Department of Pharmaceutical Sciences and Computational Chemical Genomics Screening Center, School of Pharmacy, University of Pittsburgh, Pittsburgh, Pennsylvania, 15261, USA.
NIDA National Center of Excellence for Computational Drug Abuse Research, University of Pittsburgh, Pittsburgh, Pennsylvania, 15261, USA.
AAPS J. 2017 Jul;19(4):1235-1248. doi: 10.1208/s12248-017-0093-5. Epub 2017 May 30.
GPCR allosteric modulators target at the allosteric binding pockets of G protein-coupled receptors (GPCRs) with indirect influence on the effects of an orthosteric ligand. Such modulators exhibit significant advantages compared to the corresponding orthosteric ligands, including better chemical tractability or physicochemical properties, improved selectivity, and reduced risk of oversensitization towards their receptors. Metabotropic glutamate receptor 5 (mGlu), a member of class C GPCRs, is a promising therapeutic target for treating many central nervous system diseases. The crystal structure of mGlu in the complex with the negative allosteric modulator mavoglurant was recently reported, providing a fundamental model for designing new allosteric modulators. Computational fragment-based drug discovery represents a powerful scaffold-hopping and lead structure-optimization tool for drug design. In the present work, a set of integrated computational methodologies was first used, such as fragment library generation and retrosynthetic combinatorial analysis procedure (RECAP) for novel compound generation. Then, the compounds generated were assessed by benchmark dataset verification, docking studies, and QSAR model simulation. Subsequently, structurally diverse compounds, with reported or unreported scaffolds, can be observed from top 20 in silico synthesized compounds, which were predicted to be potential mGlu modulators. In silico compounds with reported scaffolds may fill SAR holes in known, patented series of mGlu modulators. And the generation of compounds without reported tests on mGluR indicates that our approach is doable for exploring and designing novel compounds. Our case study of designing allosteric modulators on mGlu demonstrated that the established computational fragment-based approach is a useful methodology for facilitating new compound design in the future.

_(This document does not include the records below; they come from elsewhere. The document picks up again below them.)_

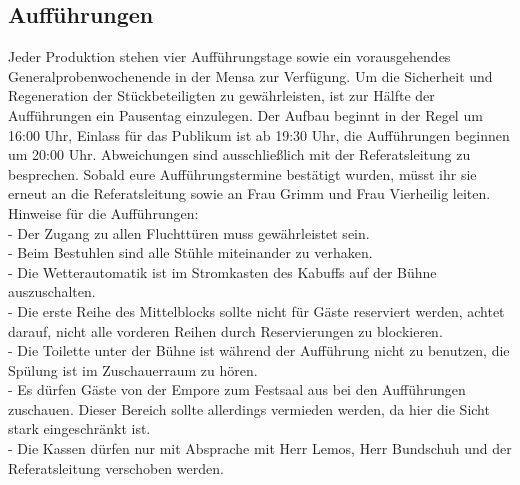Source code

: \subsection{Aufführungen}
Jeder Produktion stehen vier Aufführungstage sowie ein vorausgehendes Generalprobenwochenende in der Mensa zur Verfügung. 	
Um die Sicherheit und Regeneration der Stückbeteiligten zu gewährleisten, ist zur Hälfte der Aufführungen ein Pausentag einzulegen. 
Der Aufbau beginnt in der Regel um 16:00 Uhr, Einlass für das Publikum ist ab 19:30 Uhr, die Aufführungen beginnen um 20:00 Uhr.
Abweichungen sind ausschließlich mit der Referatsleitung zu besprechen.
Sobald eure Aufführungstermine bestätigt wurden, müsst ihr sie erneut an die Referatsleitung sowie an Frau Grimm und Frau Vierheilig leiten.
Hinweise für die Aufführungen:	\\
-	Der Zugang zu allen Fluchttüren muss gewährleistet sein. \\
-	Beim Bestuhlen sind alle Stühle miteinander zu verhaken.\\
-	Die Wetterautomatik ist im Stromkasten des Kabuffs auf der Bühne auszuschalten.\\
-	Die erste Reihe des Mittelblocks sollte nicht für Gäste reserviert werden, achtet darauf, nicht alle vorderen Reihen durch Reservierungen zu blockieren.\\
-	Die Toilette unter der Bühne ist während der Aufführung nicht zu benutzen, die Spülung ist im Zuschauerraum zu hören.\\
-	Es dürfen Gäste von der Empore zum Festsaal aus bei den Aufführungen zuschauen. Dieser Bereich sollte allerdings vermieden werden, da hier die Sicht stark eingeschränkt ist.\\
-	Die Kassen dürfen nur mit Absprache mit Herr Lemos, Herr Bundschuh und der Referatsleitung verschoben werden.
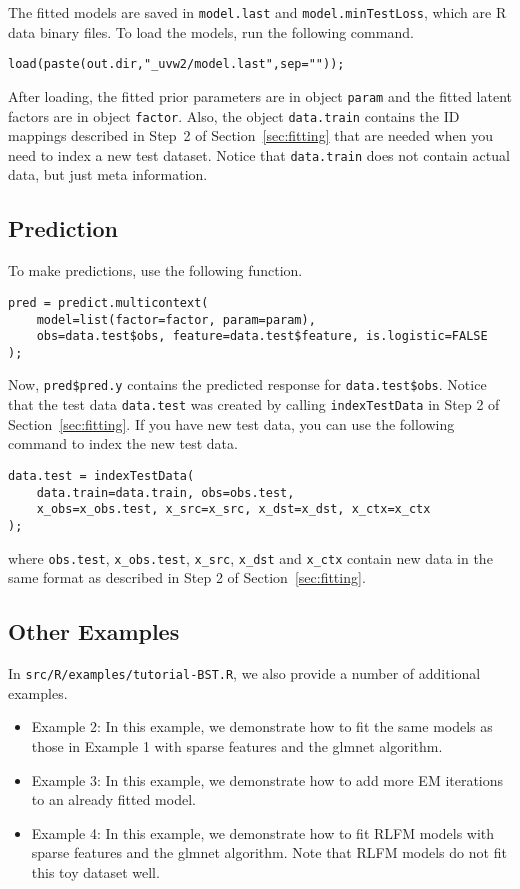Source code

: \documentclass[10pt]{article}
\newcommand{\parahead}[1]{\vspace{0.15in}\noindent{\bf #1:}}
\begin{document}
\parahead{Model File}
The fitted models are saved in {\tt model.last} and {\tt model.minTestLoss}, which are R data binary files.  To load the models, run the following command.
{\small\begin{verbatim}
load(paste(out.dir,"_uvw2/model.last",sep=""));
\end{verbatim}}
\noindent After loading, the fitted prior parameters are in object {\tt param} and the fitted latent factors are in object {\tt factor}.  Also, the object {\tt data.train} contains the ID mappings described in Step~2 of Section~\ref{sec:fitting} that are needed when you need to index a new test dataset.  Notice that {\tt data.train} does not contain actual data, but just meta information.

\subsection{Prediction}

To make predictions, use the following function.
{\small\begin{verbatim}
pred = predict.multicontext(
    model=list(factor=factor, param=param), 
    obs=data.test$obs, feature=data.test$feature, is.logistic=FALSE
);
\end{verbatim}}
\noindent Now, {\tt pred\$pred.y} contains the predicted response for {\tt data.test\$obs}.  Notice that the test data {\tt data.test} was created by calling {\tt indexTestData} in Step 2 of Section~\ref{sec:fitting}.  If you have new test data, you can use the following command to index the new test data.
{\small\begin{verbatim}
data.test = indexTestData(
    data.train=data.train, obs=obs.test,
    x_obs=x_obs.test, x_src=x_src, x_dst=x_dst, x_ctx=x_ctx
);
\end{verbatim}}
\noindent where {\tt obs.test}, {\tt x\_obs.test}, {\tt x\_src}, {\tt x\_dst} and {\tt x\_ctx} contain new data in the same format as described in Step 2 of Section~\ref{sec:fitting}.

\subsection{Other Examples}

In {\tt src/R/examples/tutorial-BST.R}, we also provide a number of additional examples.
\begin{itemize}
\item Example 2: In this example, we demonstrate how to fit the same models as those in Example 1 with sparse features and the glmnet algorithm.
\item Example 3: In this example, we demonstrate how to add more EM iterations to an already fitted model.
\item Example 4: In this example, we demonstrate how to fit RLFM models with sparse features and the glmnet algorithm.  Note that RLFM models do not fit this toy dataset well.
\end{itemize}




\end{document}
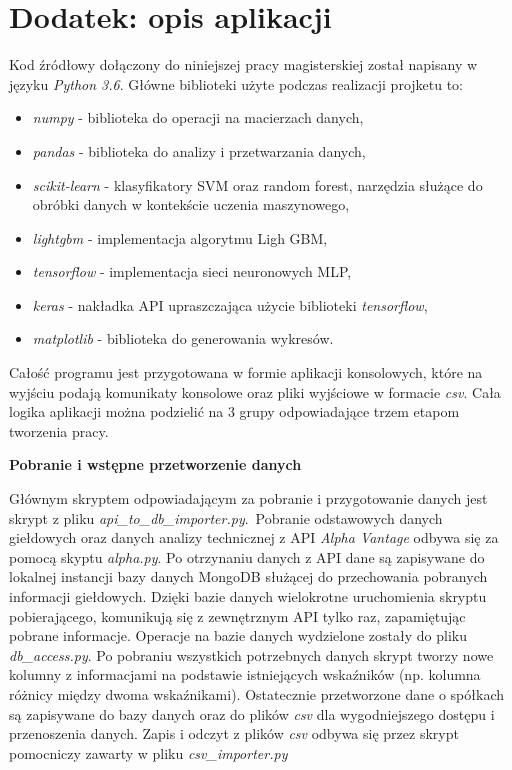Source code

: \documentclass[a4paper, twoside, 11pt, openright]{article}
\begin{document}

\section*{Dodatek: opis aplikacji}


Kod źródłowy dołączony do niniejszej pracy magisterskiej został napisany w języku \textit{Python 3.6}. Główne biblioteki użyte podczas realizacji projketu to:
\begin{itemize}
    \item \textit{numpy} - biblioteka do operacji na macierzach danych,
    \item \textit{pandas} - biblioteka do analizy i przetwarzania danych,
    \item \textit{scikit-learn} - klasyfikatory SVM oraz random forest, narzędzia służące do obróbki danych w kontekście uczenia maszynowego,
    \item \textit{lightgbm} - implementacja algorytmu Ligh GBM,
    \item \textit{tensorflow} - implementacja sieci neuronowych MLP,
    \item \textit{keras} - nakładka API upraszczająca użycie biblioteki \textit{tensorflow},
    \item \textit{matplotlib} - biblioteka do generowania wykresów.
\end{itemize}

Całość programu jest przygotowana w formie aplikacji konsolowych, które na wyjściu podają komunikaty konsolowe oraz pliki wyjściowe w formacie \textit{csv}. Cała logika aplikacji można podzielić na 3 grupy odpowiadające trzem etapom tworzenia pracy.

\bigskip

\textbf{Pobranie i wstępne przetworzenie danych}

Głównym skryptem odpowiadającym za pobranie i przygotowanie danych jest skrypt z pliku \textit{api\_to\_db\_importer.py}.~Pobranie odstawowych danych giełdowych oraz danych analizy technicznej z API \textit{Alpha Vantage} \cite{alphavantage} odbywa się za pomocą skyptu \textit{alpha.py}. Po otrzynaniu danych z API dane są zapisywane do lokalnej instancji bazy danych MongoDB służącej do przechowania pobranych informacji giełdowych. Dzięki bazie danych wielokrotne uruchomienia skryptu pobierającego, komunikują się z zewnętrznym API tylko raz, zapamiętując pobrane informacje. Operacje na bazie danych wydzielone zostały do pliku \textit{db\_access.py}. Po pobraniu wszystkich potrzebnych danych skrypt tworzy nowe kolumny z informacjami na podstawie istniejących wskaźników (np. kolumna różnicy między dwoma wskaźnikami). Ostatecznie przetworzone dane o spółkach są zapisywane do bazy danych oraz do plików \textit{csv} dla wygodniejszego dostępu i przenoszenia danych. Zapis i odczyt z plików \textit{csv} odbywa się przez skrypt pomocniczy zawarty w pliku \textit{csv\_importer.py}
\end{document}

G 蛋白偶联受体(GPCR)的变构调节剂作用于 GPCR 的变构结合口袋,对原构配体的效应产生间接影响。与相应的原构配体相比,这些调节剂具有显著的优势,包括更好的化学可及性或物理化学性质、更高的选择性和降低对其受体过度敏感的风险。代谢型谷氨酸受体 5(mGlu)是 C 类 GPCR 的成员,是治疗许多中枢神经系统疾病的有前途的治疗靶点。最近报道了 mGlu 与负变构调节剂 mavoglurant 复合物的晶体结构,为设计新的变构调节剂提供了基本模型。基于片段的药物发现计算方法代表了一种强大的支架跳跃和先导结构优化工具,可用于药物设计。在本工作中,首先使用了一组集成的计算方法,例如片段库生成和反合成组合分析程序(RECAP)用于新化合物的生成。然后,通过基准数据集验证、对接研究和 QSAR 模型模拟评估生成的化合物。随后,从预测为潜在 mGlu 调节剂的前 20 个计算机合成化合物中可以观察到具有报道或未报道结构的结构多样的化合物。具有报道结构的计算机化合物可能填补已知专利系列 mGlu 调节剂的 SAR 空白。而没有报道测试 mGluR 的化合物的生成表明,我们的方法可用于探索和设计新型化合物。我们对 mGlu 变构调节剂的设计案例研究表明,所建立的基于计算片段的方法是未来促进新化合物设计的有用方法。